Spotsylvania County has only 58 classrooms registered and only FOUR adoptions since 1998 totaling only $7,050 with student enrollment now at 24,229 as of September 30, 2006. Some teachers know nothing of the program and how easy it is to register their class to receive funds, while others speak of unconfirmed stories of being "told" to not participate by management.

One may argue as Republicans that we donate to the classroom every time we pay our increasing property taxes– and rightfully so with an average of 9% annual budget increases for a decade now while new student enrollment is down to a trickle, but the best part about this program is that 100% of the donated funds goes into the classroom and is completely voluntary.

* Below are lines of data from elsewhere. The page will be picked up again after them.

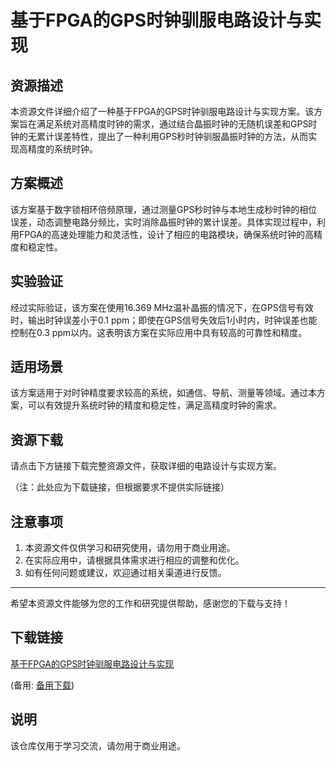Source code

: # 基于FPGA的GPS时钟驯服电路设计与实现

## 资源描述

本资源文件详细介绍了一种基于FPGA的GPS时钟驯服电路设计与实现方案。该方案旨在满足系统对高精度时钟的需求，通过结合晶振时钟的无随机误差和GPS时钟的无累计误差特性，提出了一种利用GPS秒时钟驯服晶振时钟的方法，从而实现高精度的系统时钟。

## 方案概述

该方案基于数字锁相环倍频原理，通过测量GPS秒时钟与本地生成秒时钟的相位误差，动态调整电路分频比，实时消除晶振时钟的累计误差。具体实现过程中，利用FPGA的高速处理能力和灵活性，设计了相应的电路模块，确保系统时钟的高精度和稳定性。

## 实验验证

经过实际验证，该方案在使用16.369 MHz温补晶振的情况下，在GPS信号有效时，输出时钟误差小于0.1 ppm；即使在GPS信号失效后1小时内，时钟误差也能控制在0.3 ppm以内。这表明该方案在实际应用中具有较高的可靠性和精度。

## 适用场景

该方案适用于对时钟精度要求较高的系统，如通信、导航、测量等领域。通过本方案，可以有效提升系统时钟的精度和稳定性，满足高精度时钟的需求。

## 资源下载

请点击下方链接下载完整资源文件，获取详细的电路设计与实现方案。

（注：此处应为下载链接，但根据要求不提供实际链接）

## 注意事项

1. 本资源文件仅供学习和研究使用，请勿用于商业用途。
2. 在实际应用中，请根据具体需求进行相应的调整和优化。
3. 如有任何问题或建议，欢迎通过相关渠道进行反馈。

---

希望本资源文件能够为您的工作和研究提供帮助，感谢您的下载与支持！

## 下载链接
[基于FPGA的GPS时钟驯服电路设计与实现](https://pan.quark.cn/s/8cf803322575) 

(备用: [备用下载](https://pan.baidu.com/s/1zrnFWpwes5zJrCejqqfCzA?pwd=1234))

## 说明

该仓库仅用于学习交流，请勿用于商业用途。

While businesses of all sizes are typically the donors of such programs, there's no stopping a philanthropic individual from participating at a common $500 per year baseline donation for a whole class to be named in your honor.

Nationally speaking, teachers give an average of $1,200 of their personal money toward school supplies each year so the children do not go without. Coupled with parents who can afford the growing school supply list, and often over-buy so their child can share extras with his or her friends, this is saying something about the gap which remains after privately-funded supplies to be consumed added to the the publicly funded supplies still needs filling.

When teachers have to dip in to their own pockets after both those sources are exhausted, it's time for others to step up lest we cut even more programs out of the curriculum just to save on crayons and glue.

If Stafford can collect a quarter-million dollars in donations from willing businesses, generous individuals and teachers willing to participate in this great program by a simple act of a single School Board member's initiative; it remains a wonder to me why Spotsylvania leadership lags so far behind.

With such a shining example of how things could be done right across the river– can we do better for our county's kids?